Records from a data collection
——————
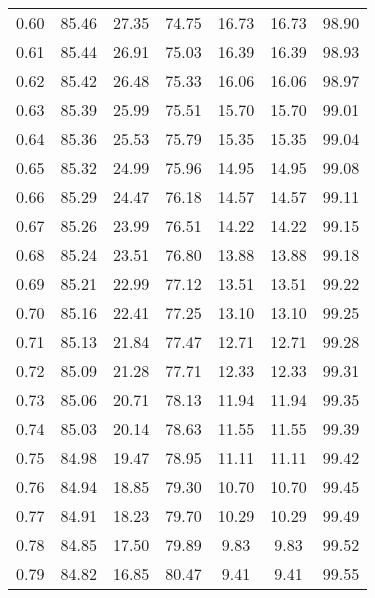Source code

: \begin{tabular}{|c|c|c|c|c|c|c|}
      0.60 &     85.46 &     27.35 &      74.75 &   16.73 &      16.73 &         98.90 \\
      0.61 &     85.44 &     26.91 &      75.03 &   16.39 &      16.39 &         98.93 \\
      0.62 &     85.42 &     26.48 &      75.33 &   16.06 &      16.06 &         98.97 \\
      0.63 &     85.39 &     25.99 &      75.51 &   15.70 &      15.70 &         99.01 \\
      0.64 &     85.36 &     25.53 &      75.79 &   15.35 &      15.35 &         99.04 \\
      0.65 &     85.32 &     24.99 &      75.96 &   14.95 &      14.95 &         99.08 \\
      0.66 &     85.29 &     24.47 &      76.18 &   14.57 &      14.57 &         99.11 \\
      0.67 &     85.26 &     23.99 &      76.51 &   14.22 &      14.22 &         99.15 \\
      0.68 &     85.24 &     23.51 &      76.80 &   13.88 &      13.88 &         99.18 \\
      0.69 &     85.21 &     22.99 &      77.12 &   13.51 &      13.51 &         99.22 \\
      0.70 &     85.16 &     22.41 &      77.25 &   13.10 &      13.10 &         99.25 \\
      0.71 &     85.13 &     21.84 &      77.47 &   12.71 &      12.71 &         99.28 \\
      0.72 &     85.09 &     21.28 &      77.71 &   12.33 &      12.33 &         99.31 \\
      0.73 &     85.06 &     20.71 &      78.13 &   11.94 &      11.94 &         99.35 \\
      0.74 &     85.03 &     20.14 &      78.63 &   11.55 &      11.55 &         99.39 \\
      0.75 &     84.98 &     19.47 &      78.95 &   11.11 &      11.11 &         99.42 \\
      0.76 &     84.94 &     18.85 &      79.30 &   10.70 &      10.70 &         99.45 \\
      0.77 &     84.91 &     18.23 &      79.70 &   10.29 &      10.29 &         99.49 \\
      0.78 &     84.85 &     17.50 &      79.89 &    9.83 &       9.83 &         99.52 \\
      0.79 &     84.82 &     16.85 &      80.47 &    9.41 &       9.41 &         99.55 \\

\end{tabular}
——————
Your objective
Would you please print out all the records above exactly, minus any pictures?

Task answer
Source code

: \begin{tabular}{|c|c|c|c|c|c|c|}
      0.60 &     85.46 &     27.35 &      74.75 &   16.73 &      16.73 &         98.90 \\
      0.61 &     85.44 &     26.91 &      75.03 &   16.39 &      16.39 &         98.93 \\
      0.62 &     85.42 &     26.48 &      75.33 &   16.06 &      16.06 &         98.97 \\
      0.63 &     85.39 &     25.99 &      75.51 &   15.70 &      15.70 &         99.01 \\
      0.64 &     85.36 &     25.53 &      75.79 &   15.35 &      15.35 &         99.04 \\
      0.65 &     85.32 &     24.99 &      75.96 &   14.95 &      14.95 &         99.08 \\
      0.66 &     85.29 &     24.47 &      76.18 &   14.57 &      14.57 &         99.11 \\
      0.67 &     85.26 &     23.99 &      76.51 &   14.22 &      14.22 &         99.15 \\
      0.68 &     85.24 &     23.51 &      76.80 &   13.88 &      13.88 &         99.18 \\
      0.69 &     85.21 &     22.99 &      77.12 &   13.51 &      13.51 &         99.22 \\
      0.70 &     85.16 &     22.41 &      77.25 &   13.10 &      13.10 &         99.25 \\
      0.71 &     85.13 &     21.84 &      77.47 &   12.71 &      12.71 &         99.28 \\
      0.72 &     85.09 &     21.28 &      77.71 &   12.33 &      12.33 &         99.31 \\
      0.73 &     85.06 &     20.71 &      78.13 &   11.94 &      11.94 &         99.35 \\
      0.74 &     85.03 &     20.14 &      78.63 &   11.55 &      11.55 &         99.39 \\
      0.75 &     84.98 &     19.47 &      78.95 &   11.11 &      11.11 &         99.42 \\
      0.76 &     84.94 &     18.85 &      79.30 &   10.70 &      10.70 &         99.45 \\
      0.77 &     84.91 &     18.23 &      79.70 &   10.29 &      10.29 &         99.49 \\
      0.78 &     84.85 &     17.50 &      79.89 &    9.83 &       9.83 &         99.52 \\
      0.79 &     84.82 &     16.85 &      80.47 &    9.41 &       9.41 &         99.55 \\

\end{tabular}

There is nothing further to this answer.